だが旦那(この時は婚約者)はノリノリで、コーラをこぼしそうな程に手を打って大笑いし、修行シーンでは握りこぶしを固め、100点満点の観客リアクションである。
そして映画が終わるまで、隣の婚約者がうすらつまらなさそうにしていたのに気づかないほど、没入していた。
「あー面白かったね、すっごいまともなヒーローものだったじゃん」
満面の笑顔で旦那は階段を下りている。映画が終わり満席の劇場から吐き出された観客でエレベーターホールは一杯。私と旦那は非常階段を歩いて降りる事になった。もちろん言い出しっぺは旦那だ。
「なんかベストキッドに似てない?」
「シッ それ言っちゃだめっ」
日頃作業靴生活なので、慣れないヒールの靴に悪戦苦闘しながら階段を下りる私に、旦那は気付かない。悪意や意地悪ではない。本当に、そういう状況があるのを知らないのだ。
今度は流石にビジネスバッグを自分で持ち、99式小銃の箱も抱えながらも旦那はホイホイと降りていく。
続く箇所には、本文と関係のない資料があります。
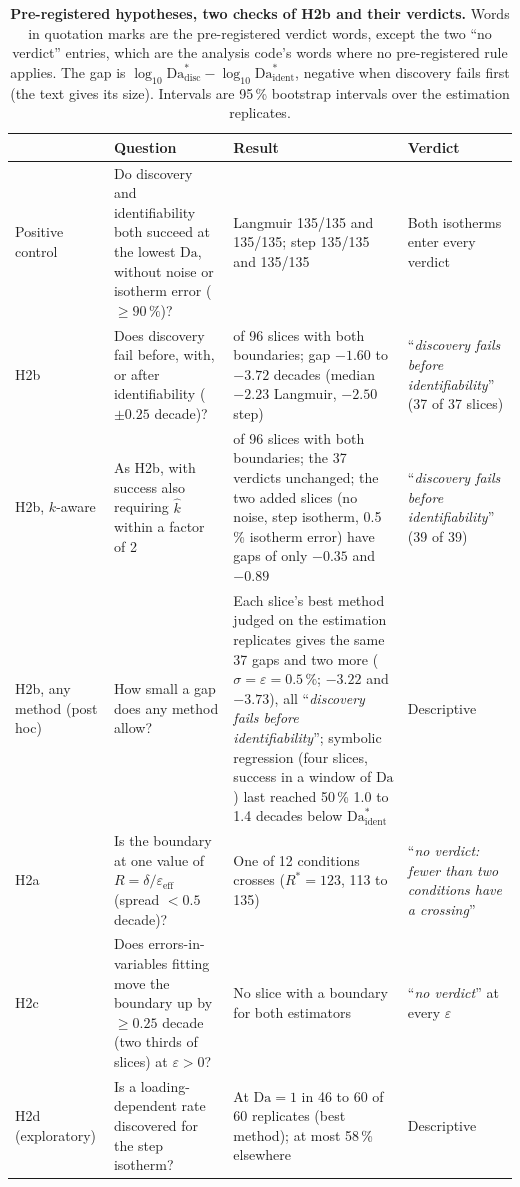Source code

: \documentclass[11pt]{article}
\newcommand{\Da}{\mathrm{Da}}
\newcommand{\verdict}[1]{``\textit{#1}''}
\begin{document}
\begin{table}[p]
\centering
\small
\caption{\textbf{Pre-registered hypotheses, two checks of H2b and their verdicts.} Words in quotation marks are
the pre-registered verdict words, except the two ``no verdict'' entries, which are the analysis
code's words where no pre-registered rule applies. The gap is
$\log_{10}\Da^{*}_{\mathrm{disc}} - \log_{10}\Da^{*}_{\mathrm{ident}}$, negative when discovery
fails first (the text gives its size). Intervals are 95\,\% bootstrap intervals over the estimation replicates.}
\label{tab:verdicts}
\begin{tabularx}{\textwidth}{@{}l>{\raggedright\arraybackslash}X>{\raggedright\arraybackslash}X>{\raggedright\arraybackslash}X@{}}
\toprule
& Question & Result & Verdict \\
\midrule
Positive control & Do discovery and identifiability both succeed at the lowest $\Da$, without
noise or isotherm error ($\ge 90\,\%$)? & Langmuir 135/135 and 135/135; step 135/135 and
135/135 & Both isotherms enter every verdict \\
H2b & Does discovery fail before, with, or after identifiability ($\pm 0.25$ decade)? & 37 of 96
slices with both boundaries; gap $-1.60$ to $-3.72$ decades (median $-2.23$ Langmuir, $-2.50$
step) & \verdict{discovery fails before identifiability} (37 of 37 slices) \\
H2b, $k$-aware & As H2b, with success also requiring $\hat{k}$ within a factor of 2 &
39 of 96 slices with both boundaries; the 37 verdicts unchanged; the two added slices (no noise, step
isotherm, 0.5\,\% isotherm error) have gaps of only $-0.35$ and $-0.89$ & \verdict{discovery fails before identifiability} (39 of 39) \\
H2b, any method (post hoc) & How small a gap does any method allow? & Each slice's best
method judged on the estimation replicates gives the same 37 gaps and two more ($\sigma =
\varepsilon = 0.5\,\%$; $-3.22$ and $-3.73$), all \verdict{discovery fails before identifiability}; symbolic regression
(four slices, success in a window of $\Da$) last reached 50\,\% 1.0 to 1.4 decades below
$\Da^{*}_{\mathrm{ident}}$ & Descriptive \\
H2a & Is the boundary at one value of $R = \delta/\varepsilon_{\mathrm{eff}}$ (spread
$< 0.5$ decade)? & One of 12 conditions crosses ($R^{*} = 123$, 113 to 135) &
\verdict{no verdict: fewer than two conditions have a crossing} \\
H2c & Does errors-in-variables fitting move the boundary up by $\ge 0.25$ decade (two thirds of slices) at $\varepsilon > 0$? &
No slice with a boundary for both estimators & \verdict{no verdict} at every $\varepsilon$ \\
H2d (exploratory) & Is a loading-dependent rate discovered for the step isotherm? & At
$\Da = 1$ in 46 to 60 of 60 replicates (best method); at most 58\,\% elsewhere & Descriptive \\
\bottomrule
\end{tabularx}
\end{table}
\end{document}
足元がおぼつかないヒールの私はどんどん離されていく。
「あれ、どうしたの。面白くなかったの? 機嫌悪いの?」
それもある。だが今はそれじゃない。
「足が…かかとの高い靴履きなれていないから、痛いだけっ」
「あ、ごめんごめん。早く行き過ぎた。靴脱いで歩く?」
ストッキングが伝線するという事も旦那は知らない。
「そういうんじゃないけど、一緒にゆっくり歩こうよ」
「うん。ごめんね、なんか」
素直だし、一度教えれば、その後は忘れずにずっと実行してくれる。優しさに躊躇しないのが旦那のいいところだと思う。
9階か11階から階段を下り、再び銀座の喧騒に戻った私たちは、ソニービルに向かった。ツリーは眩しく輝き、ビルの夜景は美しく、その街並みの奥の、銀座のキャバレー・クラブ・バーのひしめくゾーンは送迎の車と手持無沙汰の運転手を飲み込み、表通りよりも一層怪しく輝いていた。
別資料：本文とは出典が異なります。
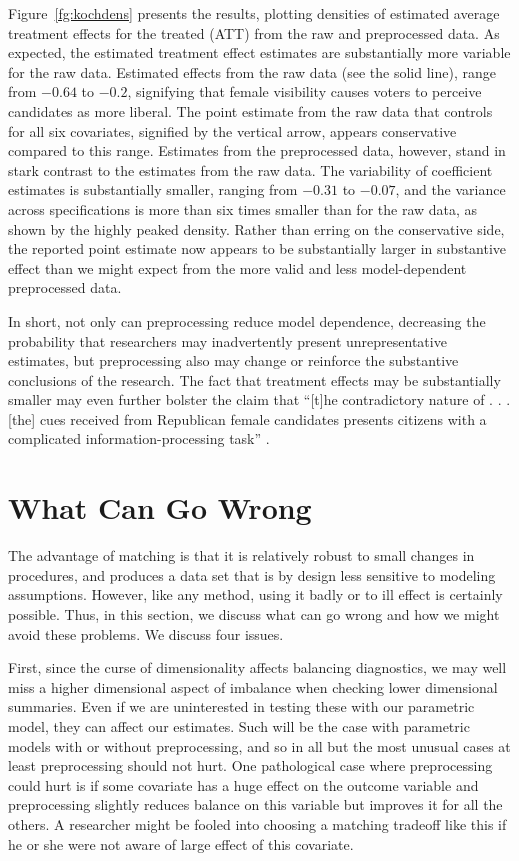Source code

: \documentclass[11pt,titlepage]{article}
\begin{document}
Figure~\ref{fg:kochdens} presents the results, plotting densities of
estimated average treatment effects for the treated (ATT) from the raw
and preprocessed data.  As expected, the estimated treatment effect
estimates are substantially more variable for the raw data.  Estimated
effects from the raw data (see the solid line), range from $-0.64$ to
$-0.2$, signifying that female visibility causes voters to perceive
candidates as more liberal.  The point estimate from the raw data that
controls for all six covariates, signified by the vertical arrow,
appears conservative compared to this range.  Estimates from the
preprocessed data, however, stand in stark contrast to the estimates
from the raw data.  The variability of coefficient estimates is
substantially smaller, ranging from $-0.31$ to $-0.07$, and the
variance across specifications is more than six times smaller than for
the raw data, as shown by the highly peaked density.  Rather than
erring on the conservative side, the reported point estimate now
appears to be substantially larger in substantive effect than we might
expect from the more valid and less model-dependent preprocessed data.

In short, not only can preprocessing reduce model dependence,
decreasing the probability that researchers may inadvertently present
unrepresentative estimates, but preprocessing also may change or
reinforce the substantive conclusions of the research.  The fact that
treatment effects may be substantially smaller may even further
bolster the claim that ``[t]he contradictory nature of . . . [the]
cues received from Republican female candidates presents citizens with
a complicated information-processing task'' \citep[p. 460]{Koch02}.

\section{What Can Go Wrong}

The advantage of matching is that it is relatively robust to small
changes in procedures, and produces a data set that is by design less
sensitive to modeling assumptions.  However, like any method, using it
badly or to ill effect is certainly possible.  Thus, in this section,
we discuss what can go wrong and how we might avoid these problems.
We discuss four issues.

First, since the curse of dimensionality affects balancing
diagnostics, we may well miss a higher dimensional aspect of imbalance
when checking lower dimensional summaries.  Even if we are
uninterested in testing these with our parametric model, they can
affect our estimates.  Such will be the case with parametric models
with or without preprocessing, and so in all but the most unusual
cases at least preprocessing should not hurt.  One pathological case
where preprocessing could hurt is if some covariate has a huge effect
on the outcome variable and preprocessing slightly reduces balance on
this variable but improves it for all the others.  A researcher might
be fooled into choosing a matching tradeoff like this if he or she
were not aware of large effect of this covariate.
\end{document}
銀座のソニービル。地上では店の前に大きなツリーが立ち、クリスマスの銀座の民がパシャパシャ写真を撮っていた。スマホでも携帯でもない。「写ルンです」である。もしくはまだサイズが大きかったデジカメだ。
三越、三愛、和光の時計台。きらめくような輝かしい、消費の夜景煌めく絵にかいたような銀座。テレビで映る、あの銀座である。
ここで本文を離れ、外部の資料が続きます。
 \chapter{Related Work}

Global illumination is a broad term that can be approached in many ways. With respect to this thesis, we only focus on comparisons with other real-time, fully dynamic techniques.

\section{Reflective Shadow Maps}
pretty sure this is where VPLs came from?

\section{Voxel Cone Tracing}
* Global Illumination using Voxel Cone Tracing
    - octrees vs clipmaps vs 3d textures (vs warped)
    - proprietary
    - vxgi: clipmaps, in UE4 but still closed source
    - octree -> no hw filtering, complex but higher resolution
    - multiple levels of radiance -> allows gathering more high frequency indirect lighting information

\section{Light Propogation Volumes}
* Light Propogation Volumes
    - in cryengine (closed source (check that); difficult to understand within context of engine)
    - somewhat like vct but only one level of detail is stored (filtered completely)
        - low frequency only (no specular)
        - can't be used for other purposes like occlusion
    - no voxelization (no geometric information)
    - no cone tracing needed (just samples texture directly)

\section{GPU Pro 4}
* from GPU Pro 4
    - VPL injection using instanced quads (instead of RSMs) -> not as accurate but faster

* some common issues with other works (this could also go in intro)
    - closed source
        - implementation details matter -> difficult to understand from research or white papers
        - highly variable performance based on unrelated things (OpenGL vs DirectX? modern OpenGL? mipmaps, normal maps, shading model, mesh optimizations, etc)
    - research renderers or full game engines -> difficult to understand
白やピンクやパステルカラーのハーフコートを羽織った若い女性、帰り際に頑張って職場の化粧室で髪を巻き、念入りにメイクをして、飛んできた態だ。その彼女たちに連れられた男性陣は、かなり疲れた表情を笑顔の裏に潜ませている。
「銀座って綺麗なんだねえ」
私は思わずつぶやいた。いつも地下道を移動しているので、銀座の街自体はそれほど味わっていないのだ。
「そうだねえ。さすがゴジラに破壊された街だねえ」
旦那はどうしてもそこから抜けられないらしい。
ソニービル7階にこれでもかと華美な、ロココ調の調度の店。帝国ホテルの今は亡きメインダイニングよりキラキラしている。サバティーニ・ディ・フィレンツェというイタリア料理のお店だ。
常の日よりせかせかと忙しそうなギャルソンたちと、いつもより強気な態度のソムリエが若いカップルの間を闊歩している。ワインリストを持っては来るが、下戸の私達が断ると
「あ、そう、ふーん」
という態度で離れていく。ごめんなさいね、利益率の悪い客で。
当時ソニービルは地下にフランス料理のマキシム、七階にイタリアンのサバティーニと強気洋食ツートップを、主にマガジンハウス系のシャレオツ雑誌で宣伝していた。さすがご近所。(出版社のマガジンハウスは東銀座にあった)
それに赤坂プリンスのトゥール・ジャルダン(カモのローストを頼むのがお約束の店) が、ディナーでキメたい時の御用達だった記憶がある。
レストランでの食事はつつがなく終えた。クロークの紳士は旦那のライフルも顔色一つ変えず預かってくれたし、「魚介の紙包み焼きパスタ」の紙をナイフで切り裂く時に、旦那が汁を飛ばし、ワイシャツを汚したくらいだ。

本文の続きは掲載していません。